▶ **Problem**:
Copy nothing from the entries below except the lines from the one containing "## [7111,] FALSE" through the one containing "## [7131,] FALSE", and copy those exactly.

▶ **Record extracts**:
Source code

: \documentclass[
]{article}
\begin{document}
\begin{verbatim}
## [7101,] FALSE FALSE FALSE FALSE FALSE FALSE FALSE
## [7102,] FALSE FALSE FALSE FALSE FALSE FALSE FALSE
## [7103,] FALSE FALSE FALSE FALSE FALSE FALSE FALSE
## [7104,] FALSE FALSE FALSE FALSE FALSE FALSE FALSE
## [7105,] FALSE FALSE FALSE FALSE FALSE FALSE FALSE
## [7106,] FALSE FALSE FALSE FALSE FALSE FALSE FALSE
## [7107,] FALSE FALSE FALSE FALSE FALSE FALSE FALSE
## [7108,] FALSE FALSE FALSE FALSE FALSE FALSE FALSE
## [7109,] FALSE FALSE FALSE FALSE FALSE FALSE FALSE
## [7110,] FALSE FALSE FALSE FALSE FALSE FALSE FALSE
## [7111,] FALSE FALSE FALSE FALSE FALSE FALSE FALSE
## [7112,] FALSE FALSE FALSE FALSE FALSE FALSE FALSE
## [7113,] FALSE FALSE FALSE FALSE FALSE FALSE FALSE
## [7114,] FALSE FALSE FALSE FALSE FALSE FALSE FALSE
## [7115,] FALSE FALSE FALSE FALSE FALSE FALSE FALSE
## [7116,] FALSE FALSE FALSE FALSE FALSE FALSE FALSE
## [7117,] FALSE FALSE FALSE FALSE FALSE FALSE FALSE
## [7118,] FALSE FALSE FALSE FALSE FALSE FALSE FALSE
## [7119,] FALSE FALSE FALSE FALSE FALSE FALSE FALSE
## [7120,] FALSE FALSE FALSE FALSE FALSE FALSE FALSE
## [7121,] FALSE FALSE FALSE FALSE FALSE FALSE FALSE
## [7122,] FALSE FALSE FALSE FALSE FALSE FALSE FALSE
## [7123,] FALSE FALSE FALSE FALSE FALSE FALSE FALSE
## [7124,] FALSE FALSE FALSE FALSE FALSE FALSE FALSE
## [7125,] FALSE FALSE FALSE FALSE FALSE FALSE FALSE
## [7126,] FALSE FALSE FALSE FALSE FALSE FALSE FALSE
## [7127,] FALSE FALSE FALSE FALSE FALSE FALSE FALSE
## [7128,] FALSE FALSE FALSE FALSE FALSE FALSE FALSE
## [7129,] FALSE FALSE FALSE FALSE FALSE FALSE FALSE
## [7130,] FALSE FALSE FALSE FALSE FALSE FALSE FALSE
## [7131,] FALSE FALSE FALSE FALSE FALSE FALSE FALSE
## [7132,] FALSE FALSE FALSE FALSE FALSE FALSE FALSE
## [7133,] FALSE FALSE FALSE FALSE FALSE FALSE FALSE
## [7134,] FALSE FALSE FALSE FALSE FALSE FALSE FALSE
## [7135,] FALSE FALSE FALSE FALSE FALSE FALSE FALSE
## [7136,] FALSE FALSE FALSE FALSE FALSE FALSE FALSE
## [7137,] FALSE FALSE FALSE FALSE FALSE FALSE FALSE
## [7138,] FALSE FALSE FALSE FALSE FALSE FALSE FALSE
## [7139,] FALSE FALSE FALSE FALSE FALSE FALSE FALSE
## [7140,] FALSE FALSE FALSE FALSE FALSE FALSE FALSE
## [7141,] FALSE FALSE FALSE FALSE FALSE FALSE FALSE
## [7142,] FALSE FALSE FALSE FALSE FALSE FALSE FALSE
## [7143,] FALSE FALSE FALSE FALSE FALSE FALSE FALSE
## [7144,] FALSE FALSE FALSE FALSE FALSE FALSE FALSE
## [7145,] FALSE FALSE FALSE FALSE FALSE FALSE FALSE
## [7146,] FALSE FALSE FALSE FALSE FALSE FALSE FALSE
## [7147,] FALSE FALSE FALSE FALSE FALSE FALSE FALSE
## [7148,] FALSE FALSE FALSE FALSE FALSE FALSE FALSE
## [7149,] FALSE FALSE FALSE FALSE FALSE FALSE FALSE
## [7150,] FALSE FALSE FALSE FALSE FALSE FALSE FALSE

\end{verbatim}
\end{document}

▶ **Expected answer**:
## [7111,] FALSE FALSE FALSE FALSE FALSE FALSE FALSE
## [7112,] FALSE FALSE FALSE FALSE FALSE FALSE FALSE
## [7113,] FALSE FALSE FALSE FALSE FALSE FALSE FALSE
## [7114,] FALSE FALSE FALSE FALSE FALSE FALSE FALSE
## [7115,] FALSE FALSE FALSE FALSE FALSE FALSE FALSE
## [7116,] FALSE FALSE FALSE FALSE FALSE FALSE FALSE
## [7117,] FALSE FALSE FALSE FALSE FALSE FALSE FALSE
## [7118,] FALSE FALSE FALSE FALSE FALSE FALSE FALSE
## [7119,] FALSE FALSE FALSE FALSE FALSE FALSE FALSE
## [7120,] FALSE FALSE FALSE FALSE FALSE FALSE FALSE
## [7121,] FALSE FALSE FALSE FALSE FALSE FALSE FALSE
## [7122,] FALSE FALSE FALSE FALSE FALSE FALSE FALSE
## [7123,] FALSE FALSE FALSE FALSE FALSE FALSE FALSE
## [7124,] FALSE FALSE FALSE FALSE FALSE FALSE FALSE
## [7125,] FALSE FALSE FALSE FALSE FALSE FALSE FALSE
## [7126,] FALSE FALSE FALSE FALSE FALSE FALSE FALSE
## [7127,] FALSE FALSE FALSE FALSE FALSE FALSE FALSE
## [7128,] FALSE FALSE FALSE FALSE FALSE FALSE FALSE
## [7129,] FALSE FALSE FALSE FALSE FALSE FALSE FALSE
## [7130,] FALSE FALSE FALSE FALSE FALSE FALSE FALSE
## [7131,] FALSE FALSE FALSE FALSE FALSE FALSE FALSE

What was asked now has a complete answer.